116. Section 67A of the Finance Act, 1994 and Rule 8B of Point of Taxation Rules, 2011 as inserted vide impugned Notification No.14/2017-ST dated 13.04.2017 read as under:-
Table No.14
|
Section 67A of the Finance Act, 1994 |
Rule 8B of the Point of Taxation Rules, 2011 |
|
Date of determination of rate of tax, value of taxable service and rate of exchange. —
|
Determination of point of taxation in case of services provided by a person located in non-taxable territory to a person in non-taxable territory. – Notwithstanding anything contained in these rules, the point of taxation in respect of services provided by a person located in non-taxable territory to a person in non-taxable territory by way of transportation of goods by a vessel from a place outside India up to the customs station of clearance in India, shall be the date of bill of lading of such goods in the vessel at the port of export.”. |
117. Prior to amendment to the Point of Taxation Rules, 2011 vide impugned Notification No.14/2017-ST dated 13.04.2017 with effect from 23.04.2017, the point of taxation was:-
-
the time when the invoice for the service provided or agreed to be provided was issued;
-
if no invoice was not issued within prescribed time period (30 days except for specified financial sector where it is 45 days) of completion of provision of service then the date of completion of service;
-
the date of receipt of payment where payment is received before issuance of invoice or completion of service.
118. Rule 8B was inserted to the Point of Taxation Rules, 2011, after Rule 8A vide impugned Notification No.14/2017-ST dated 13.04.2017. It came into force on 23.04.2017 with retrospective effect from 22.01.2017.
119. The purpose of the insertion of Rule 8B of the Point of Taxation Rules, 2011 with retrospective effect from 22.1.2017 was to fix the rate of tax, value of taxable service and rate of exchange as the date of bill of lading of goods in the vessel at the port of export.
120. The impugned Notification No.14/2017-ST dated 13.04.2017 was intended to enable the Department to levy and collect service tax on the steamer agents and also the importers at the prevailing rate for the respective period. The amendment was in compliance with the requirement of Section 67(A) of the Act. Thus, not only the importer but also the “steamer agents” were liable to pay tax at the rate and value from 22.01.2017. There are no merits in the challenge to it.
121. In CIF contracts, the service of transportation of goods by vessel is received by the foreign exporters/overseas supplier from the foreign/overseas vessel owner/operator/Shipping Liners in the CIF contract. The value of all incidental services consumed in the course of import of goods is built into the import value of the import goods. Customs duty is already paid by the importers on these values. To that extent, there is no justification to burden the importers who will be forced to bear the incidence of the levy on again.
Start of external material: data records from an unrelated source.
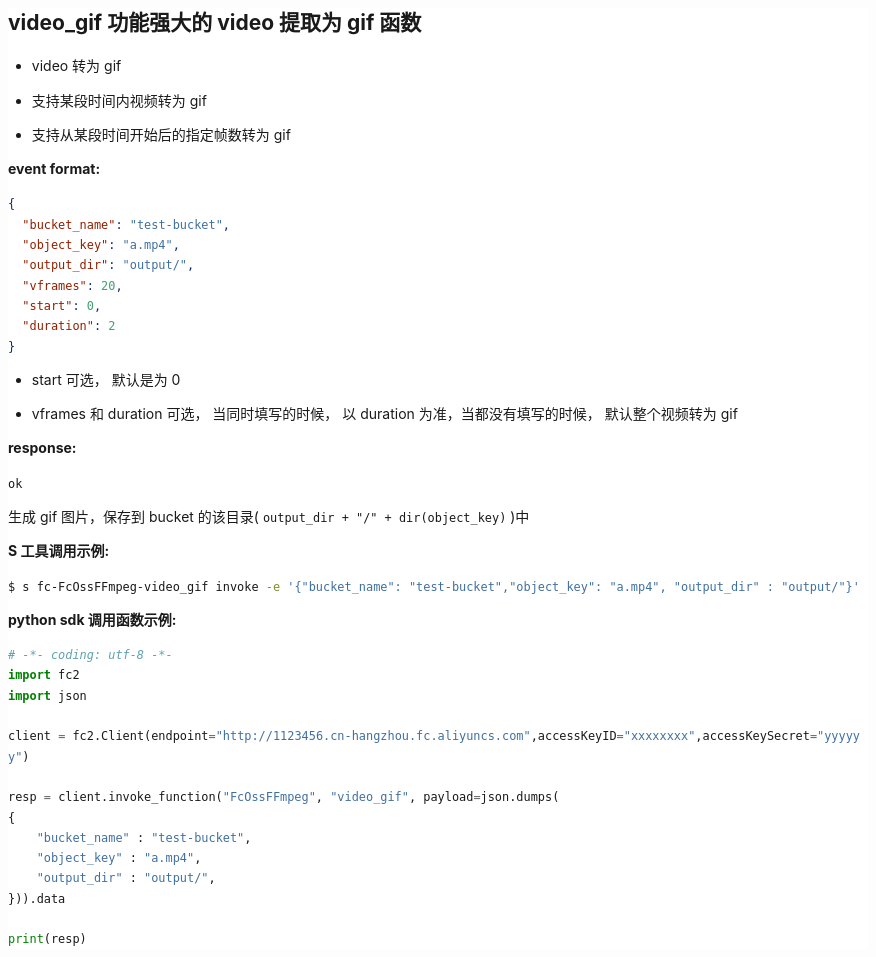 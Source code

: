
 ```python

```

<a name="video_gif"></a>

## video_gif 功能强大的 video 提取为 gif 函数

- video 转为 gif

- 支持某段时间内视频转为 gif

- 支持从某段时间开始后的指定帧数转为 gif

**event format:**

```json
{
  "bucket_name": "test-bucket",
  "object_key": "a.mp4",
  "output_dir": "output/",
  "vframes": 20,
  "start": 0,
  "duration": 2
}
```

- start 可选， 默认是为 0

- vframes 和 duration 可选， 当同时填写的时候， 以 duration 为准，当都没有填写的时候， 默认整个视频转为 gif

**response:**

`ok`

生成 gif 图片，保存到 bucket 的该目录( `output_dir + "/" + dir(object_key)` )中

**S 工具调用示例:**

```bash
$ s fc-FcOssFFmpeg-video_gif invoke -e '{"bucket_name": "test-bucket","object_key": "a.mp4", "output_dir" : "output/"}'
```

**python sdk 调用函数示例:**

```python
# -*- coding: utf-8 -*-
import fc2
import json

client = fc2.Client(endpoint="http://1123456.cn-hangzhou.fc.aliyuncs.com",accessKeyID="xxxxxxxx",accessKeySecret="yyyyyy")

resp = client.invoke_function("FcOssFFmpeg", "video_gif", payload=json.dumps(
{
    "bucket_name" : "test-bucket",
    "object_key" : "a.mp4",
    "output_dir" : "output/",
})).data

print(resp)

```
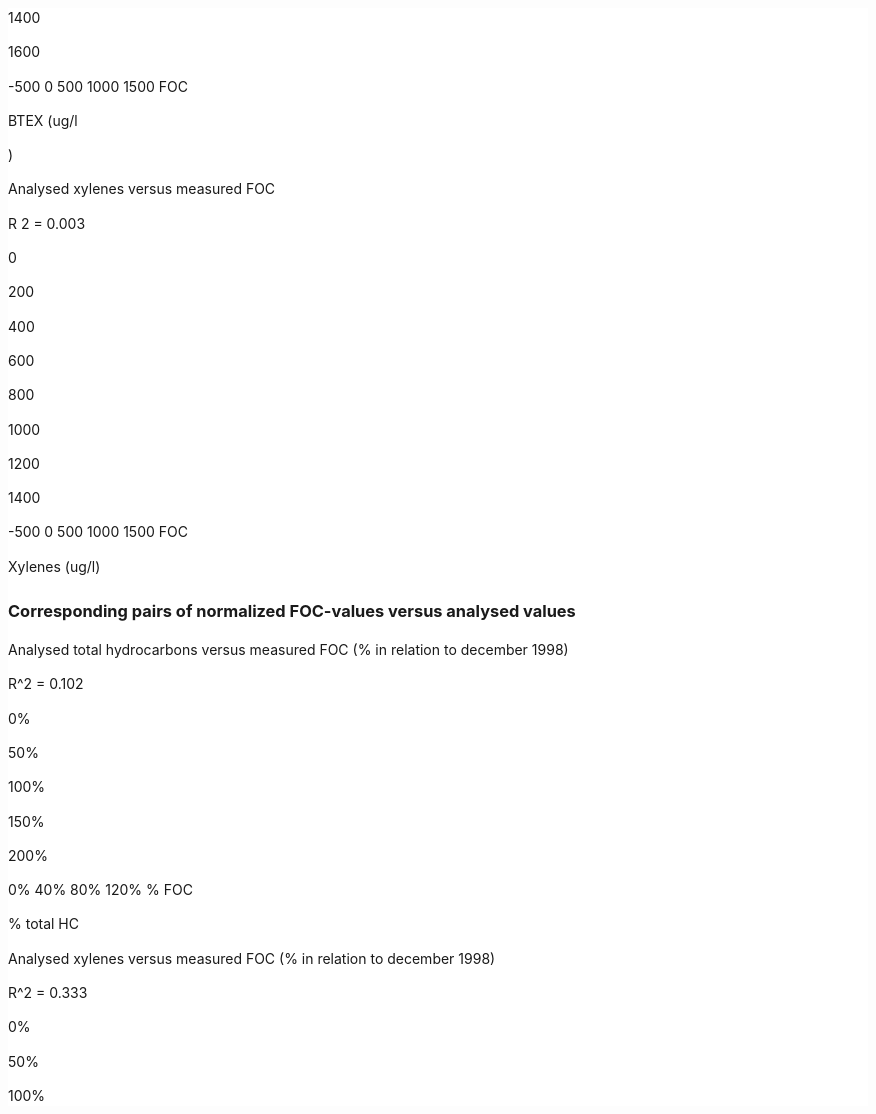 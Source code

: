  1400 

 1600 

 -500 0 500 1000 1500 FOC 

 BTEX (ug/l 

 ) 

 Analysed xylenes versus measured FOC 

 R 2 = 0.003 

 0 

 200 

 400 

 600 

 800 

 1000 

 1200 

 1400 

 -500 0 500 1000 1500 FOC 

 Xylenes (ug/l) 


### Corresponding pairs of normalized FOC-values versus analysed values 

 Analysed total hydrocarbons versus measured FOC (% in relation to december 1998) 

 R^2 = 0.102 

 0% 

 50% 

 100% 

 150% 

 200% 

 0% 40% 80% 120% % FOC 

 % total HC 

 Analysed xylenes versus measured FOC (% in relation to december 1998) 

 R^2 = 0.333 

 0% 

 50% 

 100% 
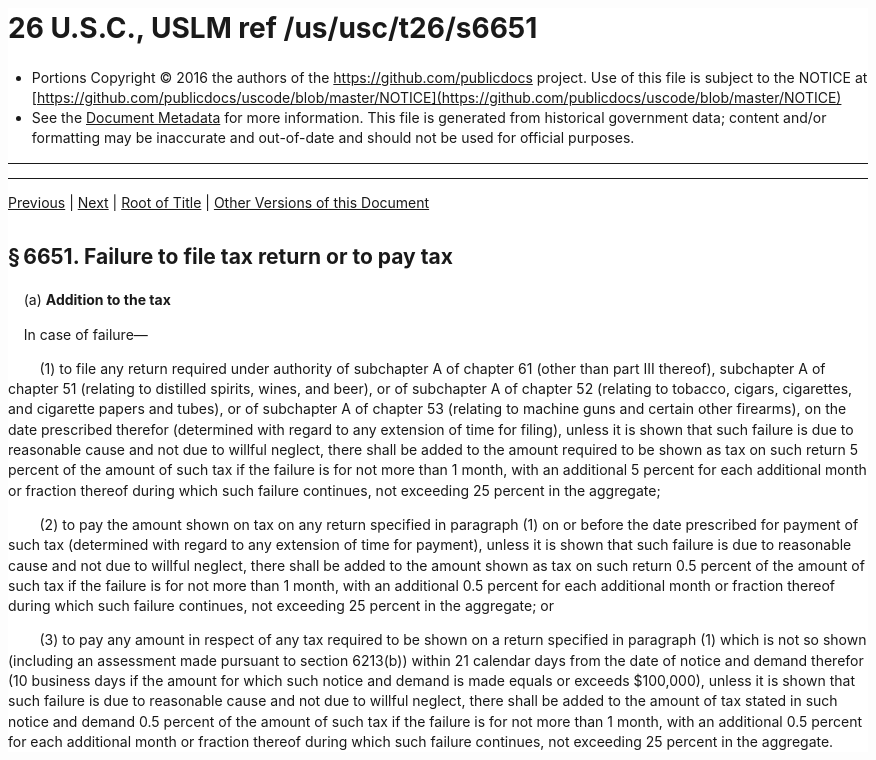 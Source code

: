 ---
---

# 26 U.S.C., USLM ref /us/usc/t26/s6651

* Portions Copyright © 2016 the authors of the https://github.com/publicdocs project.
  Use of this file is subject to the NOTICE at [https://github.com/publicdocs/uscode/blob/master/NOTICE](https://github.com/publicdocs/uscode/blob/master/NOTICE)
* See the [Document Metadata](././../../../../../../..//README.md) for more information.
  This file is generated from historical government data; content and/or formatting may be inaccurate and out-of-date and should not be used for official purposes.

----------
----------

[Previous](./../../../../../../..//us/usc/t26/stF/ch68/schA/ptI/m__us_usc_t26_stF_ch68_schA_ptI.md) | [Next](./../../../../../../..//us/usc/t26/stF/ch68/schA/ptI/m__us_usc_t26_s6652.md) | [Root of Title](./../../../../../../../) | [Other Versions of this Document](https://publicdocs.github.io/go/links?ns=uslm&ref=%2Fus%2Fusc%2Ft26%2Fs6651)

## § 6651. Failure to file tax return or to pay tax

    (a) __Addition to the tax__ 

    In case of failure—

        (1) to file any return required under authority of subchapter A of chapter 61 (other than part III thereof), subchapter A of chapter 51 (relating to distilled spirits, wines, and beer), or of subchapter A of chapter 52 (relating to tobacco, cigars, cigarettes, and cigarette papers and tubes), or of subchapter A of chapter 53 (relating to machine guns and certain other firearms), on the date prescribed therefor (determined with regard to any extension of time for filing), unless it is shown that such failure is due to reasonable cause and not due to willful neglect, there shall be added to the amount required to be shown as tax on such return 5 percent of the amount of such tax if the failure is for not more than 1 month, with an additional 5 percent for each additional month or fraction thereof during which such failure continues, not exceeding 25 percent in the aggregate;

        (2) to pay the amount shown on tax on any return specified in paragraph (1) on or before the date prescribed for payment of such tax (determined with regard to any extension of time for payment), unless it is shown that such failure is due to reasonable cause and not due to willful neglect, there shall be added to the amount shown as tax on such return 0.5 percent of the amount of such tax if the failure is for not more than 1 month, with an additional 0.5 percent for each additional month or fraction thereof during which such failure continues, not exceeding 25 percent in the aggregate; or

        (3) to pay any amount in respect of any tax required to be shown on a return specified in paragraph (1) which is not so shown (including an assessment made pursuant to section 6213(b)) within 21 calendar days from the date of notice and demand therefor (10 business days if the amount for which such notice and demand is made equals or exceeds $100,000), unless it is shown that such failure is due to reasonable cause and not due to willful neglect, there shall be added to the amount of tax stated in such notice and demand 0.5 percent of the amount of such tax if the failure is for not more than 1 month, with an additional 0.5 percent for each additional month or fraction thereof during which such failure continues, not exceeding 25 percent in the aggregate.
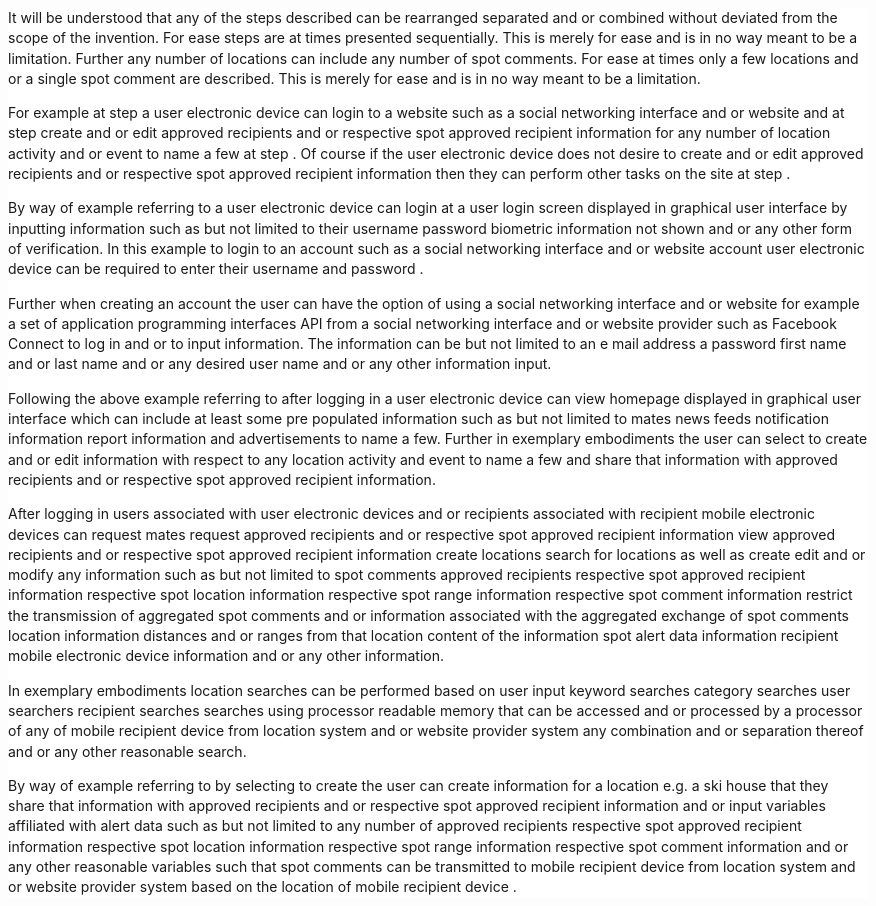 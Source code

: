 It will be understood that any of the steps described can be rearranged separated and or combined without deviated from the scope of the invention. For ease steps are at times presented sequentially. This is merely for ease and is in no way meant to be a limitation. Further any number of locations can include any number of spot comments. For ease at times only a few locations and or a single spot comment are described. This is merely for ease and is in no way meant to be a limitation.

For example at step a user electronic device can login to a website such as a social networking interface and or website and at step create and or edit approved recipients and or respective spot approved recipient information for any number of location activity and or event to name a few at step . Of course if the user electronic device does not desire to create and or edit approved recipients and or respective spot approved recipient information then they can perform other tasks on the site at step .

By way of example referring to a user electronic device can login at a user login screen displayed in graphical user interface by inputting information such as but not limited to their username password biometric information not shown and or any other form of verification. In this example to login to an account such as a social networking interface and or website account user electronic device can be required to enter their username and password .

Further when creating an account the user can have the option of using a social networking interface and or website for example a set of application programming interfaces API from a social networking interface and or website provider such as Facebook Connect to log in and or to input information. The information can be but not limited to an e mail address a password first name and or last name and or any desired user name and or any other information input.

Following the above example referring to after logging in a user electronic device can view homepage displayed in graphical user interface which can include at least some pre populated information such as but not limited to mates news feeds notification information report information and advertisements to name a few. Further in exemplary embodiments the user can select to create and or edit information with respect to any location activity and event to name a few and share that information with approved recipients and or respective spot approved recipient information.

After logging in users associated with user electronic devices and or recipients associated with recipient mobile electronic devices can request mates request approved recipients and or respective spot approved recipient information view approved recipients and or respective spot approved recipient information create locations search for locations as well as create edit and or modify any information such as but not limited to spot comments approved recipients respective spot approved recipient information respective spot location information respective spot range information respective spot comment information restrict the transmission of aggregated spot comments and or information associated with the aggregated exchange of spot comments location information distances and or ranges from that location content of the information spot alert data information recipient mobile electronic device information and or any other information.

In exemplary embodiments location searches can be performed based on user input keyword searches category searches user searchers recipient searches searches using processor readable memory that can be accessed and or processed by a processor of any of mobile recipient device from location system and or website provider system any combination and or separation thereof and or any other reasonable search.

By way of example referring to by selecting to create the user can create information for a location e.g. a ski house that they share that information with approved recipients and or respective spot approved recipient information and or input variables affiliated with alert data such as but not limited to any number of approved recipients respective spot approved recipient information respective spot location information respective spot range information respective spot comment information and or any other reasonable variables such that spot comments can be transmitted to mobile recipient device from location system and or website provider system based on the location of mobile recipient device .
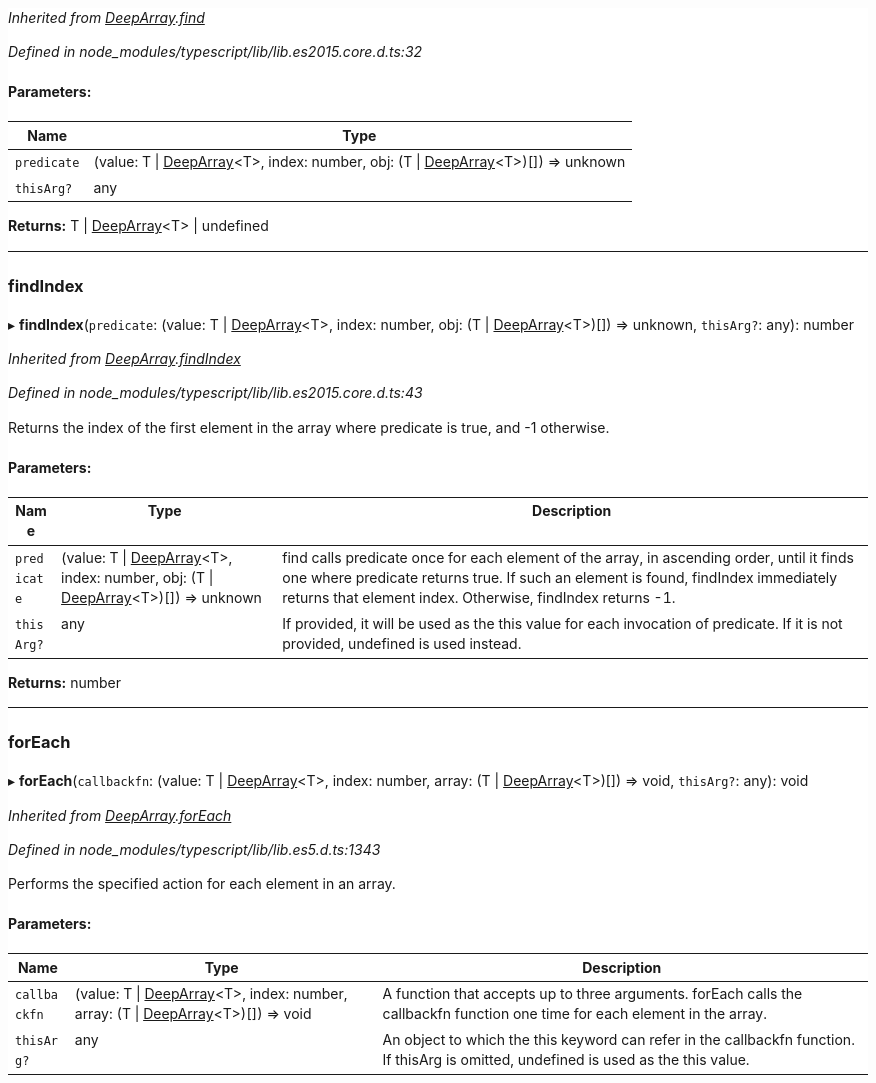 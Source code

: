 *Inherited from [DeepArray](deeparray.md).[find](deeparray.md#find)*

*Defined in node_modules/typescript/lib/lib.es2015.core.d.ts:32*

#### Parameters:

Name | Type |
------ | ------ |
`predicate` | (value: T \| [DeepArray](deeparray.md)<T\>, index: number, obj: (T \| [DeepArray](deeparray.md)<T\>)[]) => unknown |
`thisArg?` | any |

**Returns:** T \| [DeepArray](deeparray.md)<T\> \| undefined

___

### findIndex

▸ **findIndex**(`predicate`: (value: T \| [DeepArray](deeparray.md)<T\>, index: number, obj: (T \| [DeepArray](deeparray.md)<T\>)[]) => unknown, `thisArg?`: any): number

*Inherited from [DeepArray](deeparray.md).[findIndex](deeparray.md#findindex)*

*Defined in node_modules/typescript/lib/lib.es2015.core.d.ts:43*

Returns the index of the first element in the array where predicate is true, and -1
otherwise.

#### Parameters:

Name | Type | Description |
------ | ------ | ------ |
`predicate` | (value: T \| [DeepArray](deeparray.md)<T\>, index: number, obj: (T \| [DeepArray](deeparray.md)<T\>)[]) => unknown | find calls predicate once for each element of the array, in ascending order, until it finds one where predicate returns true. If such an element is found, findIndex immediately returns that element index. Otherwise, findIndex returns -1. |
`thisArg?` | any | If provided, it will be used as the this value for each invocation of predicate. If it is not provided, undefined is used instead.  |

**Returns:** number

___

### forEach

▸ **forEach**(`callbackfn`: (value: T \| [DeepArray](deeparray.md)<T\>, index: number, array: (T \| [DeepArray](deeparray.md)<T\>)[]) => void, `thisArg?`: any): void

*Inherited from [DeepArray](deeparray.md).[forEach](deeparray.md#foreach)*

*Defined in node_modules/typescript/lib/lib.es5.d.ts:1343*

Performs the specified action for each element in an array.

#### Parameters:

Name | Type | Description |
------ | ------ | ------ |
`callbackfn` | (value: T \| [DeepArray](deeparray.md)<T\>, index: number, array: (T \| [DeepArray](deeparray.md)<T\>)[]) => void | A function that accepts up to three arguments. forEach calls the callbackfn function one time for each element in the array. |
`thisArg?` | any | An object to which the this keyword can refer in the callbackfn function. If thisArg is omitted, undefined is used as the this value.  |
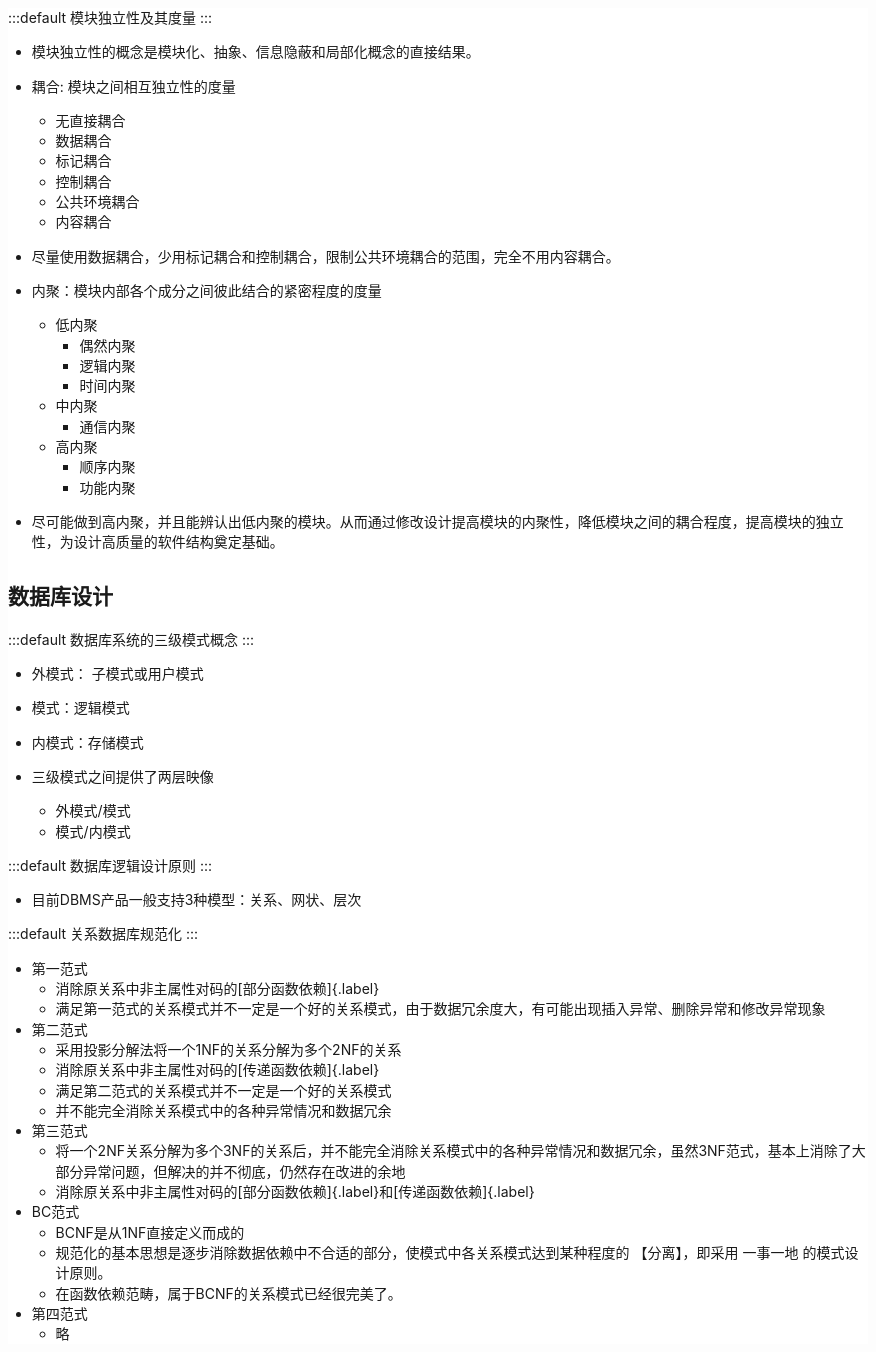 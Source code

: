 :::default
模块独立性及其度量
:::

- 模块独立性的概念是模块化、抽象、信息隐蔽和局部化概念的直接结果。

- 耦合: 模块之间相互独立性的度量
    - 无直接耦合
    - 数据耦合
    - 标记耦合
    - 控制耦合
    - 公共环境耦合
    - 内容耦合
- 尽量使用数据耦合，少用标记耦合和控制耦合，限制公共环境耦合的范围，完全不用内容耦合。
- 内聚：模块内部各个成分之间彼此结合的紧密程度的度量
    - 低内聚
        - 偶然内聚
        - 逻辑内聚
        - 时间内聚
    - 中内聚 
        - 通信内聚
    - 高内聚
        - 顺序内聚
        - 功能内聚
- 尽可能做到高内聚，并且能辨认出低内聚的模块。从而通过修改设计提高模块的内聚性，降低模块之间的耦合程度，提高模块的独立性，为设计高质量的软件结构奠定基础。

## 数据库设计
:::default
数据库系统的三级模式概念
:::

- 外模式： 子模式或用户模式
- 模式：逻辑模式
- 内模式：存储模式

- 三级模式之间提供了两层映像
    - 外模式/模式
    - 模式/内模式

:::default
数据库逻辑设计原则
:::

- 目前DBMS产品一般支持3种模型：关系、网状、层次

:::default
关系数据库规范化
:::

- 第一范式
    - 消除原关系中非主属性对码的[部分函数依赖]{.label}
    - 满足第一范式的关系模式并不一定是一个好的关系模式，由于数据冗余度大，有可能出现插入异常、删除异常和修改异常现象
- 第二范式
    - 采用投影分解法将一个1NF的关系分解为多个2NF的关系
    - 消除原关系中非主属性对码的[传递函数依赖]{.label}
    - 满足第二范式的关系模式并不一定是一个好的关系模式
    - 并不能完全消除关系模式中的各种异常情况和数据冗余
- 第三范式
    - 将一个2NF关系分解为多个3NF的关系后，并不能完全消除关系模式中的各种异常情况和数据冗余，虽然3NF范式，基本上消除了大部分异常问题，但解决的并不彻底，仍然存在改进的余地
    - 消除原关系中非主属性对码的[部分函数依赖]{.label}和[传递函数依赖]{.label}
- BC范式
    - BCNF是从1NF直接定义而成的
    - 规范化的基本思想是逐步消除数据依赖中不合适的部分，使模式中各关系模式达到某种程度的 【分离】，即采用 一事一地 的模式设计原则。
    - 在函数依赖范畴，属于BCNF的关系模式已经很完美了。
- 第四范式
    - 略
122. The transaction value for the purpose of custom duty and additional duty of custom equivalent to the excise duty (ADC), includes the value of ocean freight. Therefore, importers cannot be mulcted with the double tax on the ocean freight either directly or indirectly particularly in a CIF contracts.
123. The value of incidence of such intermediate services availed by the Shipping Liners will be passed on by the Shipping Liners to the Foreign Shippers and eventually to the importers. This value gets taxed in the case of CIF Contract. In the case of FOB contracts, the importers have to in any event include the value under Section 14 of the Customs Act, 1962. Thus, to tax, the overseas freight twice is also uncalled.
124. Such cost of such transportation is factored into the price of the shipment and such cost of such shipment gets built into the transaction value of the import goods at the time and place of importation. Computation of service tax in CIF contract is impossible. That apart, in view of the Division Bench of the Gujarat High in Sal Steel Ltd Vs. Union of India, (2020) 37 GSTL 3, no tax can be demanded on an ocean freight or importers.
125. Neither the importer in India who imports the goods at the place of destination in India will have an idea as to the cost of such services which are in built and borne by the foreign shipping liners nor the steamer agents who book cargo for and behalf of a shipping liner.
126. Further, in the case of contracts on a CIF (Cost, Freight and Insurance), the foreign supplier-exporter engages the services of the Overseas Shipping Liner and is responsible for arranging transportation and insurance of the goods. The consideration for shipping the goods is payable by the foreign supplier in the case of CIF contracts to the foreign/Overseas Shipping Liner.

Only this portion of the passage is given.